Modification of hydrothermally synthesized α-Fe2O3 nanorods with g-C3N4 prepared from various precursors as photoanodes for hydrogen production

Abstract

This report addresses the synthesis, characterisation, and photoelectrochemical performances of α-Fe₂O₃ nanorods decorated with g-C₃N₄. Photoanode composites were fabricated in a two-step procedure in which fluorine-doped tin oxide (FTO) glass was coated with α-Fe₂O₃ nanorods via a hydrothermal method, followed by incorporation of g-C₃N₄via a wet-impregnation method. In particular, the study investigates the effects of precursors of g-C₃N₄ (urea, dicyandiamide, and melamine) on the photoelectrochemical properties of the prepared α-Fe₂O₃/g-C₃N₄ films. The films were thoroughly analysed by means of X-ray diffractometry (XRD), field emission scanning electron microscopy (FE-SEM), X-ray photoelectron spectroscopy (XPS), Brunauer–Emmett–Teller (BET) surface area analysis, Fourier transform infrared (FTIR) spectroscopy, and UV-vis spectrometry.

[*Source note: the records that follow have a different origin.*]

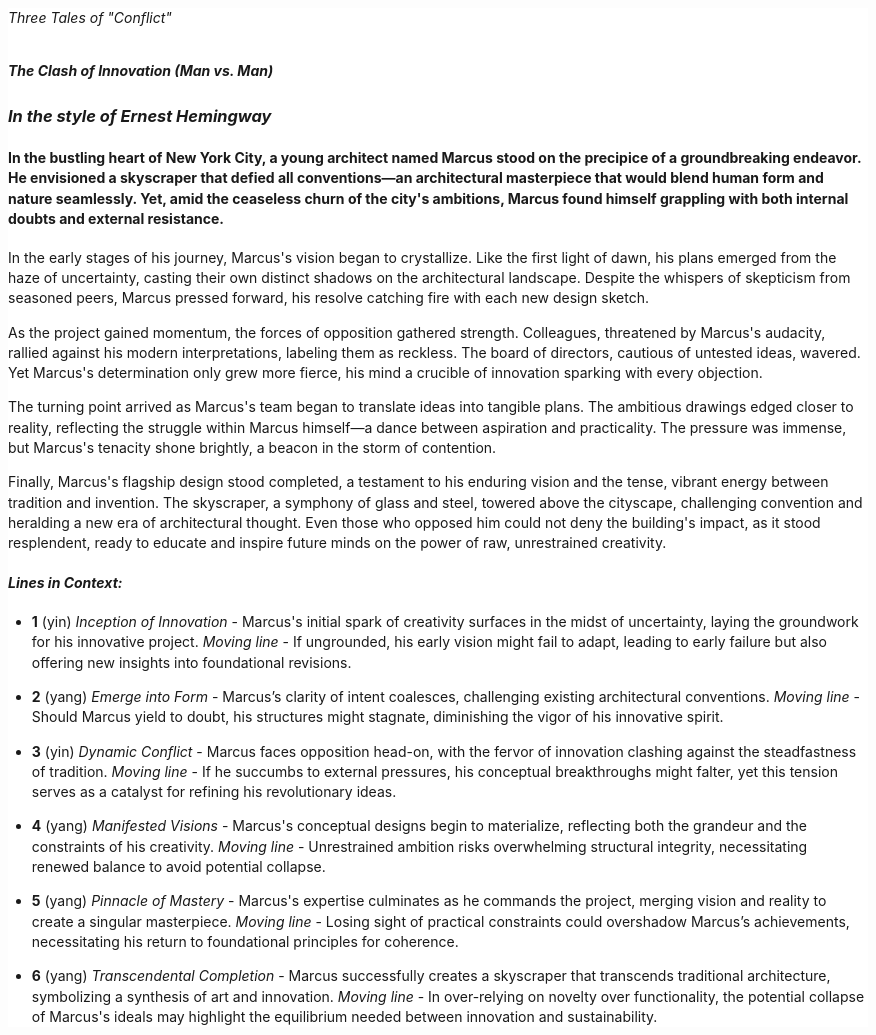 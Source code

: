 

###### Three Tales of "Conflict"


##### The Clash of Innovation (Man vs. Man)
### *In the style of Ernest Hemingway*

#### In the bustling heart of New York City, a young architect named Marcus stood on the precipice of a groundbreaking endeavor. He envisioned a skyscraper that defied all conventions—an architectural masterpiece that would blend human form and nature seamlessly. Yet, amid the ceaseless churn of the city's ambitions, Marcus found himself grappling with both internal doubts and external resistance.

In the early stages of his journey, Marcus's vision began to crystallize. Like the first light of dawn, his plans emerged from the haze of uncertainty, casting their own distinct shadows on the architectural landscape. Despite the whispers of skepticism from seasoned peers, Marcus pressed forward, his resolve catching fire with each new design sketch.

As the project gained momentum, the forces of opposition gathered strength. Colleagues, threatened by Marcus's audacity, rallied against his modern interpretations, labeling them as reckless. The board of directors, cautious of untested ideas, wavered. Yet Marcus's determination only grew more fierce, his mind a crucible of innovation sparking with every objection.

The turning point arrived as Marcus's team began to translate ideas into tangible plans. The ambitious drawings edged closer to reality, reflecting the struggle within Marcus himself—a dance between aspiration and practicality. The pressure was immense, but Marcus's tenacity shone brightly, a beacon in the storm of contention.

Finally, Marcus's flagship design stood completed, a testament to his enduring vision and the tense, vibrant energy between tradition and invention. The skyscraper, a symphony of glass and steel, towered above the cityscape, challenging convention and heralding a new era of architectural thought. Even those who opposed him could not deny the building's impact, as it stood resplendent, ready to educate and inspire future minds on the power of raw, unrestrained creativity.

#### ***Lines in Context:***
<ul><li><B>1</B> (yin) <i>Inception of Innovation</i> - Marcus's initial spark of creativity surfaces in the midst of uncertainty, laying the groundwork for his innovative project. <i>Moving line</i> - If ungrounded, his early vision might fail to adapt, leading to early failure but also offering new insights into foundational revisions.</li></ul>
<ul><li><B>2</B> (yang) <i>Emerge into Form</i> - Marcus’s clarity of intent coalesces, challenging existing architectural conventions. <i>Moving line</i> - Should Marcus yield to doubt, his structures might stagnate, diminishing the vigor of his innovative spirit.</li></ul>
<ul><li><B>3</B> (yin) <i>Dynamic Conflict</i> - Marcus faces opposition head-on, with the fervor of innovation clashing against the steadfastness of tradition. <i>Moving line</i> - If he succumbs to external pressures, his conceptual breakthroughs might falter, yet this tension serves as a catalyst for refining his revolutionary ideas.</li></ul>
<ul><li><B>4</B> (yang) <i>Manifested Visions</i> - Marcus's conceptual designs begin to materialize, reflecting both the grandeur and the constraints of his creativity. <i>Moving line</i> - Unrestrained ambition risks overwhelming structural integrity, necessitating renewed balance to avoid potential collapse.</li></ul>
<ul><li><B>5</B> (yang) <i>Pinnacle of Mastery</i> - Marcus's expertise culminates as he commands the project, merging vision and reality to create a singular masterpiece. <i>Moving line</i> - Losing sight of practical constraints could overshadow Marcus’s achievements, necessitating his return to foundational principles for coherence.</li></ul>
<ul><li><B>6</B> (yang) <i>Transcendental Completion</i> - Marcus successfully creates a skyscraper that transcends traditional architecture, symbolizing a synthesis of art and innovation. <i>Moving line</i> - In over-relying on novelty over functionality, the potential collapse of Marcus's ideals may highlight the equilibrium needed between innovation and sustainability.</li></ul>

The highest photoelectrochemical output of the nanorod composite films was achieved with the use of g-C₃N₄ synthesized from urea, generating 15.3 μA cm⁻² of photocurrent density as a result of better charge transfer driven by the formation of a semiconductor heterojunction. This is a staggering 12-fold improvement compared to the unmodified hematite nanorods which managed to only produce 1.2 μA cm⁻² of photocurrent density. The merits of g-C₃N₄ prepared from urea as the best semiconductor couple for α-Fe₂O₃ are driven by its unique crystallinity and morphology with significantly larger surface area than g-C₃N₄ prepared from other precursors. The addition of glycerol as a sacrificial agent further improves the photocurrent to ca. 24 μA cm⁻². The findings in this study show the potential of α-Fe₂O₃/g-C₃N₄ composites for sustainable photoelectrochemical hydrogen production.